The report explains that the overall impact on Consumer Price Index (CPI) is expected to be around 55 to 75 basis points (bps
Expecting that the rejig in Goods and Services Tax (GST) rates is likely to boost both rural and urban demand, especially given the onset of the festival season, Bank of Baroda is estimating the net gain to consumption of around Rs 0.7 to 1 lakh crore, which amounts to 0.2 to 0.3 per cent of the gross domestic product (GDP), anticipated from September onwards.
Lower rates are expected to have a long-term positive impact, with a multiplier effect across sectors. The pass-through of these cuts will have a disinflationary effect. The report notes that easier compliance and access to cheaper raw material will enhance export competitiveness and catalyse growth in the micro, small and medium enterprise (MSME) sector.
As per the government estimate, the revenue impact due to GST is pegged at Rs 48,000 crore, which will be a direct benefit to private consumption. However, based on the assumption that lower indirect tax rates would translate to lower inflation, BoB expects a gain of around Rs 20,000 to 50,000 crore. For the same, it has assumed 100 per cent transmission. The report adds that this might not translate to the full extent.
The report explains that the overall impact on Consumer Price Index (CPI) is expected to be around 55 to 75 basis points (bps). BoB has revised downward its current estimate of headline CPI to 3.1 per cent from the previous forecast of 3.5 per cent. For core inflation, BoB expects that around 10 per cent of the bucket will benefit due to lower GST rates. On average, price drop is expected to be 7.4 per cent. Thus, the core will face downside pressure of around 30 to 40 bps in the next six months.

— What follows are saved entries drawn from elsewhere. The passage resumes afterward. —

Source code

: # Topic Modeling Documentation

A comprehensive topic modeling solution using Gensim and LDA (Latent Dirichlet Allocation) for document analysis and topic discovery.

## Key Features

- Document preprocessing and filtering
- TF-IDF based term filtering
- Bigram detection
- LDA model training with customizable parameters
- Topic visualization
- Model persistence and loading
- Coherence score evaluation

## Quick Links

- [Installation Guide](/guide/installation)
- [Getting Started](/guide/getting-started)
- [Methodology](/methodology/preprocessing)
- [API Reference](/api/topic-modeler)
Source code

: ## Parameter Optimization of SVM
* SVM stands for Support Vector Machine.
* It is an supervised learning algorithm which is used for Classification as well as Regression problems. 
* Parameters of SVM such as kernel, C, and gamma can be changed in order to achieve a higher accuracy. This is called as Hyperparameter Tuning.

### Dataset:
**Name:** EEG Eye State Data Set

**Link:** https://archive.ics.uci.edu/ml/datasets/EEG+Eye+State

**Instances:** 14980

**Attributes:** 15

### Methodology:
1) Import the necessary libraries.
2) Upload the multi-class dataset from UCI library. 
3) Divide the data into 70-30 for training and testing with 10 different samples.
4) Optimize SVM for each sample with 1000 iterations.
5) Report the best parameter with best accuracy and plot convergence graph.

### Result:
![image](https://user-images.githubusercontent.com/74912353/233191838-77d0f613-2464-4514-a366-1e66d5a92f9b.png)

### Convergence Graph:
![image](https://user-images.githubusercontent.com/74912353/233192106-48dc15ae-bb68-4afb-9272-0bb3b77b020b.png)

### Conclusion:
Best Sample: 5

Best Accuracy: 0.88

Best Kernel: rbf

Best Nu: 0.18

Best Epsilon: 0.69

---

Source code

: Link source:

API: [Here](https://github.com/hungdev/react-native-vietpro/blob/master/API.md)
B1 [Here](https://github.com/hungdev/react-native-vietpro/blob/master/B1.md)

“Other than personal care and effects, inflation in household goods and services and education will also come down. It is to be noted that these components of inflation have remained sticky in past episodes. Thus, the government’s move has carefully nudged the demand towards these sectors,” the report adds.
The report notes that the majority of the non-durable goods where production was facing downside risk due to lower demand have been given support through lower GST rates. This will be helpful for the production of Butter, jams, fruit jellies, honey, pastry, fruit juices in the coming months. Thus, Index of Industrial Production (IIP) growth, which was thought to be pressured from higher tariffs, might get significant support from domestic demand, it says.